The next climb will be longer and steeper — population control is perfectly unavoidable. We must choose to stabilize human population, or we’ll make more of a mess of our habitat and then nature will exert the control we abdicated.
To slow our rapid population growth won’t require Draconian measures. Consider what would happen if the international moral consensus were that each human being should reproduce himself or herself once — two children per couple? That’s all it would take for populations to begin slowly shrinking. It’s a simplistic solution, but the ultimate solutions are often the simplest. We’ll have to negotiate some difficult routes through political conflicts to reach the top of this mountain.
That leaves the third and tallest mountain, economic reform. As our economies are now structured, we depend on population growth to support economic growth.
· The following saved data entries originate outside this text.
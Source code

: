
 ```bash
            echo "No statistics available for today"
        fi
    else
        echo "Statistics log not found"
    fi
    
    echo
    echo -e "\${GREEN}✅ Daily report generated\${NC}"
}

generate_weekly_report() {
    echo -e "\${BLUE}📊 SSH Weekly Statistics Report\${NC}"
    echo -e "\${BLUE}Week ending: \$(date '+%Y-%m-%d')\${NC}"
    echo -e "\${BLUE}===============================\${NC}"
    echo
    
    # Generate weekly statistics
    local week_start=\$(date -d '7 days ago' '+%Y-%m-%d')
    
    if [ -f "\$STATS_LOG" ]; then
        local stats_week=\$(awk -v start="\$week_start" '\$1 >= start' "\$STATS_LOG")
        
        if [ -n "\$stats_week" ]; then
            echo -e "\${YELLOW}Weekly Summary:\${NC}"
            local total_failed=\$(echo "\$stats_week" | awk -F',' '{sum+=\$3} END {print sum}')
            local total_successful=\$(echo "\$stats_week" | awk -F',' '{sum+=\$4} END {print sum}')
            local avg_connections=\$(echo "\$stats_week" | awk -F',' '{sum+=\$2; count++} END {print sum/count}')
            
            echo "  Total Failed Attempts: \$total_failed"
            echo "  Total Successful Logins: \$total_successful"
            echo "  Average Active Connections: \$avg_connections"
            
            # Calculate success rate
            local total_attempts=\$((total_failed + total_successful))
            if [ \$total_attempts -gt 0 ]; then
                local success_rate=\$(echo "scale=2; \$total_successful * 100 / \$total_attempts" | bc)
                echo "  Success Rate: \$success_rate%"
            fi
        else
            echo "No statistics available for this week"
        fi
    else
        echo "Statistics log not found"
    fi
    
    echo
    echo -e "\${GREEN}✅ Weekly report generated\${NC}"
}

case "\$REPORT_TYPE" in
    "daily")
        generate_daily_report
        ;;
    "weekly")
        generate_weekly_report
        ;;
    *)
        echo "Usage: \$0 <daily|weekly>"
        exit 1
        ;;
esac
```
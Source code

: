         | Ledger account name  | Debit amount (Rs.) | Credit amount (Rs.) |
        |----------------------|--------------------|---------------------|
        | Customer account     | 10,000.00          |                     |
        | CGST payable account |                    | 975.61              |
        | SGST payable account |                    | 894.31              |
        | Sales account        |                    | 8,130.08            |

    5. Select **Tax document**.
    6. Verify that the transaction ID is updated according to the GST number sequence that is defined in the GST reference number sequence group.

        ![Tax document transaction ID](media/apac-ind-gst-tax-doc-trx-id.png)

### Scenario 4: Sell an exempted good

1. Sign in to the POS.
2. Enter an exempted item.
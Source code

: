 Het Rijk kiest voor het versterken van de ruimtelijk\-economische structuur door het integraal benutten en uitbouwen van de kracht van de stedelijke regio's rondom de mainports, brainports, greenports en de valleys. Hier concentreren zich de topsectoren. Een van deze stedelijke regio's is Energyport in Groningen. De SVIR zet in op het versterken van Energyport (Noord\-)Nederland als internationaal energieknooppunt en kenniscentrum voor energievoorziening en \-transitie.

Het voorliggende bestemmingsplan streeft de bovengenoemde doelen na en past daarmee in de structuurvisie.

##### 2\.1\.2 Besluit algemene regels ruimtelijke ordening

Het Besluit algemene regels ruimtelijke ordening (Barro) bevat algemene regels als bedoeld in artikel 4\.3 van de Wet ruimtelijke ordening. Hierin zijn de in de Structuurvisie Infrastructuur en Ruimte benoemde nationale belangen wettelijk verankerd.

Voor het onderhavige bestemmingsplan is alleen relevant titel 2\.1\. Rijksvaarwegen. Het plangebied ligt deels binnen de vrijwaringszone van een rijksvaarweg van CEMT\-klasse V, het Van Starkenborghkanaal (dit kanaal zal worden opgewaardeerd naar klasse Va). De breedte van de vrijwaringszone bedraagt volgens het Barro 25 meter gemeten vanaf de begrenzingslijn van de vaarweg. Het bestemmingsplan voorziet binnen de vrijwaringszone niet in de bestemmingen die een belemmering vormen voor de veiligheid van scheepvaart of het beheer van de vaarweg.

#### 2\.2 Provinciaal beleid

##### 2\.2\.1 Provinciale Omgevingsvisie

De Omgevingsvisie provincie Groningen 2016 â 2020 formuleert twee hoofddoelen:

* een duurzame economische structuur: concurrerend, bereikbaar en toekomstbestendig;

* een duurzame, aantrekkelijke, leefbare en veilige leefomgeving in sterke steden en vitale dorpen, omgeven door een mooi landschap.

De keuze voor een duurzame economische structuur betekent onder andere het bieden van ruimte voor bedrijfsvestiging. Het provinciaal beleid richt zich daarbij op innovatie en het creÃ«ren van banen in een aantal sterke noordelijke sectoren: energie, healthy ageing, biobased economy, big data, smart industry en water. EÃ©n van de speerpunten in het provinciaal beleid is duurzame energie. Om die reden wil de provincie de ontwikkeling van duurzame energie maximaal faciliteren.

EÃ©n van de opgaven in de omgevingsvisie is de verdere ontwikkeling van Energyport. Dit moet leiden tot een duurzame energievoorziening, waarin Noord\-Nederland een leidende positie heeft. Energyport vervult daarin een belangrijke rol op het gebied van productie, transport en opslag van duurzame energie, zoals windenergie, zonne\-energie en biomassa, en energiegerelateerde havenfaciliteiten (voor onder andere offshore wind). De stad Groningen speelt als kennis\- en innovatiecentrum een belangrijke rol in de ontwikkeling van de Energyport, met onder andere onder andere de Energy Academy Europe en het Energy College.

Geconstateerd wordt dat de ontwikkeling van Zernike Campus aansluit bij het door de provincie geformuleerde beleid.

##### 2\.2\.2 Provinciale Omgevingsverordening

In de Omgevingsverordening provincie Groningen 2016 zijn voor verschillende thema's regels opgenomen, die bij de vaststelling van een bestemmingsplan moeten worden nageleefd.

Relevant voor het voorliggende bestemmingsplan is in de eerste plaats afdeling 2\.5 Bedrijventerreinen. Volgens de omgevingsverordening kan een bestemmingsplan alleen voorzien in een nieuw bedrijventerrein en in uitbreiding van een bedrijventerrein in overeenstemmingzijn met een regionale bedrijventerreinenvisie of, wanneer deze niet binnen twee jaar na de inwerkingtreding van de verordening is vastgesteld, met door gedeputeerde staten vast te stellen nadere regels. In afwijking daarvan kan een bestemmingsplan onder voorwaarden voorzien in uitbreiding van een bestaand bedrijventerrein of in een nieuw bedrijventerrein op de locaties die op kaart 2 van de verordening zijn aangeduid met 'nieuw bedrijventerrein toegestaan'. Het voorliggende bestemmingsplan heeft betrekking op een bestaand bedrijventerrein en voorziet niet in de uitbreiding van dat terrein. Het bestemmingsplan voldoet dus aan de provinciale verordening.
Imagine a world in which demand for all the fundamental human necessities — food, shelter, etc. — were shrinking every year. To sustain our population at lower, healthier levels, we’ll have to invent a human economy that can maintain prosperity without growth. To do that, we’ll need brand new economic tools.
We need new systems in which no one is placed at an unfair disadvantage. That doesn’t mean turning to socialism, communism or any other obsolete social system. Instead, we need something new that rewards human innovation without requiring human expansion. Simply put, our new economic systems will require unprecedented cooperation across class, cultural and political barriers.